Parmi les nombreux emblèmes du style de Grace, le « Kelly » de Hermès : un sac à main devenu un classique de la marque. En 1954, à la recherche d’un accessoire qui pourrait correspondre à son personnage dans « La Main au collet », sa costumière tombe en admiration devant le sac « Haut à courroies » du célèbre maroquinier parisien. Le modèle sera modifié et adapté au goût de l’actrice. D’Hollywood à Monaco, Grace ne se séparera plus du mythique objet… qui est rebaptisé « Kelly » en hommage à la nouvelle princesse. Arborant un fermoir devenu signature, ce sac à main concentre à lui seul tous les codes distinctifs de la Maison Hermès ; ses deux sanglons se croisent et se ferment sur un touret travaillé comme un bijou, qu’un cadenas scelle avec discrétion. Il est assurément le premier « it bag » de l’histoire de la mode et un succès (commercial) jamais démenti… malgré son prix stratosphérique et le temps (long) qu’il faut pour l’obtenir. La cote d’un sac « Kelly » d’occasion suivant une courbe ascendante depuis les années 2010 : son prix moyen s’est multiplié par deux en 7 ans. Un poinçon qui permet d’identifier l’artisan qui s’est chargé de la fabrication ainsi que l’année de fabrication est apposé sur chaque sac. Grace en possédait toute une collection : en cuir lisse, en croco, en autruche, noir, miel, marron, rouge, vert foncé… On raconte même que Jackie Kennedy en était verte de jalousie. C’est pour cette raison qu’elle demanda à Gucci de créer le modèle « Jackie O ».

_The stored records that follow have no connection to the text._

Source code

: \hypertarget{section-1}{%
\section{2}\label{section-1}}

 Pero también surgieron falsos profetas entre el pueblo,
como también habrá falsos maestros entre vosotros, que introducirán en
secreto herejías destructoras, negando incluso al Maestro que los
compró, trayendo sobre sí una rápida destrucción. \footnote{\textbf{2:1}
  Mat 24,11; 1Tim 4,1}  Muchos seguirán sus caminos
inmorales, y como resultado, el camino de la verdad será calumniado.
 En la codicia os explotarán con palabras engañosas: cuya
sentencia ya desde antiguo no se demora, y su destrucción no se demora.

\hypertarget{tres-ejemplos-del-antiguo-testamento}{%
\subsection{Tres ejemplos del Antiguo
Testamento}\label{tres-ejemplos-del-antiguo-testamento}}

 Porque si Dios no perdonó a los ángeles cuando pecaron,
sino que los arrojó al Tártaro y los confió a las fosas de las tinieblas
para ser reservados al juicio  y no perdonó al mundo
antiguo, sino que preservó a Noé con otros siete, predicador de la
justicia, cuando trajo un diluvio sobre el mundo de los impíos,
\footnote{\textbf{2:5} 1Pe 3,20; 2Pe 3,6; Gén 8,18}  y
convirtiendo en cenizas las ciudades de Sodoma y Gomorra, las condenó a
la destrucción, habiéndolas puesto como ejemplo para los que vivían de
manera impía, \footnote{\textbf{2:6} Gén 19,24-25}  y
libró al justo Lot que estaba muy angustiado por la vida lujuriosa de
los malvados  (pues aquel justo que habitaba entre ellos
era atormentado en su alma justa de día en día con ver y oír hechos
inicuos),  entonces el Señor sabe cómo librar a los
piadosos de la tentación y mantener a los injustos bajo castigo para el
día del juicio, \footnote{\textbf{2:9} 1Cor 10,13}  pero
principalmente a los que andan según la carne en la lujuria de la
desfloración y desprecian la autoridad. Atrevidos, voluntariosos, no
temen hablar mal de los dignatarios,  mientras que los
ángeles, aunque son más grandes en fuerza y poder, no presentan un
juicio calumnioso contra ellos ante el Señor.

Grace Kelly, princesse de Monaco, était une femme de son temps pour qui la mode et le style étaient nécessaires au prestige de son rôle de première dame, tout en s’accordant avec une vie active engagée au service des autres. Elle était fidèle à la Maison Dior en général, et en particulier aux créations de Marc Bohan, directeur de la Haute Couture dans les années 1960-80. Elle aurait pu trouver en l’actuelle directrice artistique de Dior, Maria Grazia Chiuri, une âme sœur, elle qui déclarait : « Je suis fondamentalement une féministe. Je pense que les femmes peuvent accomplir tout ce qu’elles décident de faire. »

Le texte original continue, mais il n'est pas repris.